The Chadian media are reporting a clash on the Chad-Sudan border between Sudan’s Rapid Support Forces (RSF) and the Chadian army. Grégoire Cyrille Dongobada, a political and military observer in the Central African Republic (CAR), analyses the events in the region.
According to political-military expert Dongobada, the armed conflict in Sudan, which began on 15 April 2023 between the Sudanese Armed Forces (SAF) and the Rapid Support Forces (RSF), could soon affect neighbouring countries if the West intervenes. Unfortunately, this is already the case today.
Recently, the Chadian media reported clashes between the Sudanese RSF and the Chadian army at the border, leaving a dozen Chadian soldiers dead and 150 wounded. “What does this have to do with the West? – you ask. Earlier, in Abeche, Chad, a convoy of French army equipment was seen heading east towards the southern borders of Sudan. The reason for this deployment was unknown at the time. However, I feared on my social networking page that the French would intervene in the Sudanese conflict and create unrest in the border areas in order to shift the blame onto the Sudanese”, said Grégoire Cyrille Dongobada.
Mr Dongobada’s analytical prediction is also confirmed by a video posted on the Fecebook social network. It shows the Chadian army arresting French soldiers who acted without authorisation on the border with Sudan.
Many experts predict that the Sudanese conflict will last for many years and will be promoted by Western intelligence agencies in the same way as the Libyan conflict. In 2011, a campaign led by Western countries under the aegis of the UN and the military direction of NATO opposed the Libyan leader Muammar Gaddafi. In power since 1969, Gaddafi took control of all the oil companies operating in the country and began directing funds towards education, healthcare and housing for all.
Under Gaddafi, Libya’s per capita income rose to over $11,000, the fifth highest in Africa. However, the prosperity of the African country and the anti-Western government’s control of the oil companies did not go down well with the colonialists. The Arab Spring protests of 2011 led to a civil war in which a multinational coalition led by NATO forces intervened, ostensibly to protect civilians from attacks by government forces.

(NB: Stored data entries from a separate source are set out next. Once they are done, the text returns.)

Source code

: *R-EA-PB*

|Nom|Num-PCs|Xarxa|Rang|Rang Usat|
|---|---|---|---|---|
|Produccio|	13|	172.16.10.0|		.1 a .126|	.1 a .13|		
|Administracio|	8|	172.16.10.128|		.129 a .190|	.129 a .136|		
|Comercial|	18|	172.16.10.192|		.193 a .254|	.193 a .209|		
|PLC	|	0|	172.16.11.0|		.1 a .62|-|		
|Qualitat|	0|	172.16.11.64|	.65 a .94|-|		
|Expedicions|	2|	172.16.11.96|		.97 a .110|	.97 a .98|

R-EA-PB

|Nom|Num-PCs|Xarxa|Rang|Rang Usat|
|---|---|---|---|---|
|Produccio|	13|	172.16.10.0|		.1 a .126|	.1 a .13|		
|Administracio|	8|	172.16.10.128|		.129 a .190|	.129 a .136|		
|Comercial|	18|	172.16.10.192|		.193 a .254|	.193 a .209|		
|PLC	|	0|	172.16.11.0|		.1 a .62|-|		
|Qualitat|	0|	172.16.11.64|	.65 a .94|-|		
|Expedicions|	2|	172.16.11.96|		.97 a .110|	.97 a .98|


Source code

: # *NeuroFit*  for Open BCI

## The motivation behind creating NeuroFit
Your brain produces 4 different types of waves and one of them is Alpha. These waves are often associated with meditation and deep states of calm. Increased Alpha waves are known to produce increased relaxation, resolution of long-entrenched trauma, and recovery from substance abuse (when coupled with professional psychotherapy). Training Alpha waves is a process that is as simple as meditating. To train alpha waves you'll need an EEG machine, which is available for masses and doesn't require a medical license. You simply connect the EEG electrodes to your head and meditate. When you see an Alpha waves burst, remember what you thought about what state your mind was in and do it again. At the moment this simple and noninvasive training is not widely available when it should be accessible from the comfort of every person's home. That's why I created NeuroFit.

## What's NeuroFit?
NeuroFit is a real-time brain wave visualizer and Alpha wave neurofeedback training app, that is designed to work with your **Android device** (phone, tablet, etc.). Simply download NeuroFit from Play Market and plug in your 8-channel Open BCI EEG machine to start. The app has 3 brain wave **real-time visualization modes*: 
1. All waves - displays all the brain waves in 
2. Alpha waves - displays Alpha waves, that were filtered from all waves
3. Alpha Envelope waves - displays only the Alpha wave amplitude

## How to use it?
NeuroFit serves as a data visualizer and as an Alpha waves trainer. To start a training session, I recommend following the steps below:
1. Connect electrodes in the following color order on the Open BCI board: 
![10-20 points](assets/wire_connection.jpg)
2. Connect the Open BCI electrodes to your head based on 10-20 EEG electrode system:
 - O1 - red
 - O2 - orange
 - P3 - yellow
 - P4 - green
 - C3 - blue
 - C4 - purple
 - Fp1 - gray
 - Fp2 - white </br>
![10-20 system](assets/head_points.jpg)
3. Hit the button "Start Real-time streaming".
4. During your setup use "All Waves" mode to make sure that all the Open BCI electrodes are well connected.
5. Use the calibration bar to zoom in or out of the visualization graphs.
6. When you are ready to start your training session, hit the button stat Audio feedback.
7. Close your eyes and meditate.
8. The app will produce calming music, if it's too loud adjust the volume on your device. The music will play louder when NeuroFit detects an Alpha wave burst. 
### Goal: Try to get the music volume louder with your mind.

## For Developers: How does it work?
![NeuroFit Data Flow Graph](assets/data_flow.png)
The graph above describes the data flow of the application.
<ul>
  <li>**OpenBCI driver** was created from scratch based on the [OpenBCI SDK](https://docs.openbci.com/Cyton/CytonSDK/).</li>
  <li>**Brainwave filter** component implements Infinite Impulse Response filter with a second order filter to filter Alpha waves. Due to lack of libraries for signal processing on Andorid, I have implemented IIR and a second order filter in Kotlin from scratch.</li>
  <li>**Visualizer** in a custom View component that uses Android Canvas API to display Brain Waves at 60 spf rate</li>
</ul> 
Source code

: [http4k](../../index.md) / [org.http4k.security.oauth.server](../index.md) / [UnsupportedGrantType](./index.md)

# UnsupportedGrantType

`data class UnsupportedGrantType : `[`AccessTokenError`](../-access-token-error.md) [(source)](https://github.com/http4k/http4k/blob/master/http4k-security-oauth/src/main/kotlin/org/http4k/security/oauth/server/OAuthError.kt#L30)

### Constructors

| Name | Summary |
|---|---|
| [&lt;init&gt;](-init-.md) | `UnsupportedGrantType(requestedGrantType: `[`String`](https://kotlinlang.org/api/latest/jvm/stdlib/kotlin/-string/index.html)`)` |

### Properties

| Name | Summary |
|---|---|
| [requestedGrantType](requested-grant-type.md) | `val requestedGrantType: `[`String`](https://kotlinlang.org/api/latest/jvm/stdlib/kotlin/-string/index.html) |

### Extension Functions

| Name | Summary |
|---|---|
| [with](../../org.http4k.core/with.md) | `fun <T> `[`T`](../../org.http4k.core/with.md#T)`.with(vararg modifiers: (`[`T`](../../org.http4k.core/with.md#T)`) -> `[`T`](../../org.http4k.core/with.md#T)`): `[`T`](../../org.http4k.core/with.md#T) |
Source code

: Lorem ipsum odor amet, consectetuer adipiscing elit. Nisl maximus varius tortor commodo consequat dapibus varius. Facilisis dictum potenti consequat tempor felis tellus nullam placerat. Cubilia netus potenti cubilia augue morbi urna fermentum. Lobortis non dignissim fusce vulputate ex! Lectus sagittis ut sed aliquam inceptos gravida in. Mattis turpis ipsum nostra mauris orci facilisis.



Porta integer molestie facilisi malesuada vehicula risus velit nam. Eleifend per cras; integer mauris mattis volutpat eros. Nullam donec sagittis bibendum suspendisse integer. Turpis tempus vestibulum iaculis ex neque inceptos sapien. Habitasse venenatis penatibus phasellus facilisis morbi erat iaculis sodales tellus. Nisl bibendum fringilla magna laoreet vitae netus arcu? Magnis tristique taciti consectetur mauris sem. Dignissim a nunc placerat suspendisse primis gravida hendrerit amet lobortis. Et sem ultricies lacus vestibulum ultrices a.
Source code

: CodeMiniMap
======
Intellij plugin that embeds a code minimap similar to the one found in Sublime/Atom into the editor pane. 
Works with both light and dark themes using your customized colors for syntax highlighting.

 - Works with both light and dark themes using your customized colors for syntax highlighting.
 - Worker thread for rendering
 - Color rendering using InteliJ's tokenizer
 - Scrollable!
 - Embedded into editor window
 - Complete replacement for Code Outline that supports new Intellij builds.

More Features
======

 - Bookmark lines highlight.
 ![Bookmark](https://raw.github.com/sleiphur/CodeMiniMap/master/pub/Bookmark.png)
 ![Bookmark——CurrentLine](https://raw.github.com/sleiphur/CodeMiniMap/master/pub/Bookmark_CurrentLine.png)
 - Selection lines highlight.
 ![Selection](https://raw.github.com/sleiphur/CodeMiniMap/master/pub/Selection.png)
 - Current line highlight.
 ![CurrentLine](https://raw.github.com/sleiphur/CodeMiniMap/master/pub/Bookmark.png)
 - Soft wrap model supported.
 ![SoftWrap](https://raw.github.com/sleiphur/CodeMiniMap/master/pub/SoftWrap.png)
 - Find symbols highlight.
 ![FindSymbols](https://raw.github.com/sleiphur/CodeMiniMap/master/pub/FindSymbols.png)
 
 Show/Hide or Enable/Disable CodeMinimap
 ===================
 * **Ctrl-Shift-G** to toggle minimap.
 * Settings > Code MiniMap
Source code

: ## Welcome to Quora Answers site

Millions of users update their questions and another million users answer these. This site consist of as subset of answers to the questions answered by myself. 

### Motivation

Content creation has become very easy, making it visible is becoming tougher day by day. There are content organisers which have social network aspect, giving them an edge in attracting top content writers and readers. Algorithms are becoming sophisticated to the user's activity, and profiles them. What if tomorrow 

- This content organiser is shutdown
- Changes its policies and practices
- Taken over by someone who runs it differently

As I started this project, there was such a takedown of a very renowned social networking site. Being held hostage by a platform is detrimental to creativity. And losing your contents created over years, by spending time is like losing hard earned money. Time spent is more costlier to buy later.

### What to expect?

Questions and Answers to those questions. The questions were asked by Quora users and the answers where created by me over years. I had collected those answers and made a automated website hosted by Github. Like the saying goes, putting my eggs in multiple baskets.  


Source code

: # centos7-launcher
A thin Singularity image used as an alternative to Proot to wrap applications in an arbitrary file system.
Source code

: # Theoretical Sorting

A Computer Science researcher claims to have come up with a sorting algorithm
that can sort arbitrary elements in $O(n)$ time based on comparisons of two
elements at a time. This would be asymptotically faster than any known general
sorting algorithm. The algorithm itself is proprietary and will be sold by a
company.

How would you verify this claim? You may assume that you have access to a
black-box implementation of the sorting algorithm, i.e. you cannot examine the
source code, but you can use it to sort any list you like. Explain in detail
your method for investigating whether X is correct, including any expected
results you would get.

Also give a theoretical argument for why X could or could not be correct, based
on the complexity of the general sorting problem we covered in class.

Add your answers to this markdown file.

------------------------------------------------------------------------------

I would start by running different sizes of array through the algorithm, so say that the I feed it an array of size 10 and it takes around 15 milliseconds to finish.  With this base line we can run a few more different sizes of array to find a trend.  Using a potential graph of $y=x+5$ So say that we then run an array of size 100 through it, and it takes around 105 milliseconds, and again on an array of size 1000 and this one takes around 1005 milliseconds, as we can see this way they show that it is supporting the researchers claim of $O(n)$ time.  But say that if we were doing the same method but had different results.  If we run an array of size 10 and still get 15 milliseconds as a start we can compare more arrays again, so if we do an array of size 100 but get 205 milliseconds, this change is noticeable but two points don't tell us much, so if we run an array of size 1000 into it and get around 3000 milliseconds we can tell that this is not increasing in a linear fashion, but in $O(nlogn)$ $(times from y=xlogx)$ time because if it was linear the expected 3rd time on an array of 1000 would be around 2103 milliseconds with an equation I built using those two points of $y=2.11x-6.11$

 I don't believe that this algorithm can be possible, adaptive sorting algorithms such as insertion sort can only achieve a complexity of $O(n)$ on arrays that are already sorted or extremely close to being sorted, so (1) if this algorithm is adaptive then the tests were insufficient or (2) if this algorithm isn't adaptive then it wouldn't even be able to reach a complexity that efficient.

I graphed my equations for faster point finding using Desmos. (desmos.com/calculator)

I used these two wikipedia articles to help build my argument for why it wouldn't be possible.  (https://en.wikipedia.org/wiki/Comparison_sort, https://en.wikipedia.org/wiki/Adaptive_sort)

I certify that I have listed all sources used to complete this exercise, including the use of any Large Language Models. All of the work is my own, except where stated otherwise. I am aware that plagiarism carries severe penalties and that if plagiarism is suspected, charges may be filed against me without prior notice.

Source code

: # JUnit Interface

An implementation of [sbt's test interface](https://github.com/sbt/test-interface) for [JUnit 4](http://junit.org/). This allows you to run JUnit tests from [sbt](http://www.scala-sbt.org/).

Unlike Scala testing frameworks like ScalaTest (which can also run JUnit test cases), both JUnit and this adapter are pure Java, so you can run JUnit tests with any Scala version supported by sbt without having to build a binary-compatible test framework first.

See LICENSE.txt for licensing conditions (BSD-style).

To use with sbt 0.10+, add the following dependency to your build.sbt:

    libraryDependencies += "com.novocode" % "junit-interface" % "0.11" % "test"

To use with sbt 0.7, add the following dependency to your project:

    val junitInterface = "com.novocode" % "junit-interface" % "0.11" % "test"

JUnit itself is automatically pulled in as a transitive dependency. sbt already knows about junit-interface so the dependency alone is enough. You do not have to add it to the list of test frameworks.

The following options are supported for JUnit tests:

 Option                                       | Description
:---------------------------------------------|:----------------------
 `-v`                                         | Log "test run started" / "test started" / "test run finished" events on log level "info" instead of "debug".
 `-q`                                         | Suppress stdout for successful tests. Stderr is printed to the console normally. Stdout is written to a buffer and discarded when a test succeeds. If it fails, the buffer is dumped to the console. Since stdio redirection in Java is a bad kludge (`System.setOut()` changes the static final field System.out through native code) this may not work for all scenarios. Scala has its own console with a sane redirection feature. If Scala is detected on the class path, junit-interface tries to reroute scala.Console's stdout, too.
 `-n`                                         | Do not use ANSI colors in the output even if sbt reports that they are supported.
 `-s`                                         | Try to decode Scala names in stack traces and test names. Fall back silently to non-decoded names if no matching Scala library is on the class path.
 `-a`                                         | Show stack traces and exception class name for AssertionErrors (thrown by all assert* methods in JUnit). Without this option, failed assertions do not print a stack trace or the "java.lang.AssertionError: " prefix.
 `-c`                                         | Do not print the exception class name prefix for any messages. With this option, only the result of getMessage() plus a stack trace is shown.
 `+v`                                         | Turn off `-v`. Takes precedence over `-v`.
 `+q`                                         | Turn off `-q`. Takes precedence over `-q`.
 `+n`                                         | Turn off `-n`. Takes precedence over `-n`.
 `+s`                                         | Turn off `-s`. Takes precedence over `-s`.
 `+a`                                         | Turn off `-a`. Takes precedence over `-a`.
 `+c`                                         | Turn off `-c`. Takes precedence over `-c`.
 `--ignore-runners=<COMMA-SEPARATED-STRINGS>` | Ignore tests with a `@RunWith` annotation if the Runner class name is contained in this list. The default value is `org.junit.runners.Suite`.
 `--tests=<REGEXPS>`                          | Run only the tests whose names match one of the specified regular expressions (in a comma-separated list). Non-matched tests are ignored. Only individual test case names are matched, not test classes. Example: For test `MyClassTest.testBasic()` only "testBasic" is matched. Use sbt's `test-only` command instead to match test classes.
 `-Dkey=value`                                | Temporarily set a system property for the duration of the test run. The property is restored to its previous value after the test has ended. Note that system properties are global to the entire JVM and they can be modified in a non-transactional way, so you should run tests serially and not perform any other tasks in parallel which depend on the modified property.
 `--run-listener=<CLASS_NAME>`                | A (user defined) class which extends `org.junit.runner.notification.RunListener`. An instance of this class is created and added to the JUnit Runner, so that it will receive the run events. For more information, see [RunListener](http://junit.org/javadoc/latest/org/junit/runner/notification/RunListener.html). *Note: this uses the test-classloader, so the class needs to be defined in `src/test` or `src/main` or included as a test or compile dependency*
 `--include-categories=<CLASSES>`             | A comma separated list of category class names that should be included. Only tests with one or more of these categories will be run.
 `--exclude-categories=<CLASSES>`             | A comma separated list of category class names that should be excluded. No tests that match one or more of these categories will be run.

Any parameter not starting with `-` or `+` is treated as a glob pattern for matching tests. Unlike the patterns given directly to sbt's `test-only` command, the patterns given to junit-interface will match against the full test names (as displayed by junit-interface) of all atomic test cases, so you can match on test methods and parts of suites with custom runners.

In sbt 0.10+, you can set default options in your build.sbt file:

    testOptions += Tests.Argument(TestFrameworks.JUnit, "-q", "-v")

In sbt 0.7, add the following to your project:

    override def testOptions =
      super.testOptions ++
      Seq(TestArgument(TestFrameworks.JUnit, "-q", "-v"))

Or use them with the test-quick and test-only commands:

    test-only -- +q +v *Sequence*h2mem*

Libya, which subsequently experienced two civil wars, has still not recovered from the intervention of the United States and its allies. Banditry, including the smuggling of arms, drugs and people, as well as the activities of terrorist groups, have flourished in the country.
According to the Central African military and political expert, the North African republic is a striking example of how Western interference in the internal affairs of a state can destabilise the situation not only within the borders of an aggressor power, but also in neighbouring countries for many years.
It should be remembered that many experts have repeatedly predicted that the armed confrontation in Sudan would be prolonged and that it was more likely to become an extraterritorial conflict. Grégoire Cyrille Dongobada also believes that the aim of Western players is to destabilise the whole Central African region, which has gradually moved towards independence.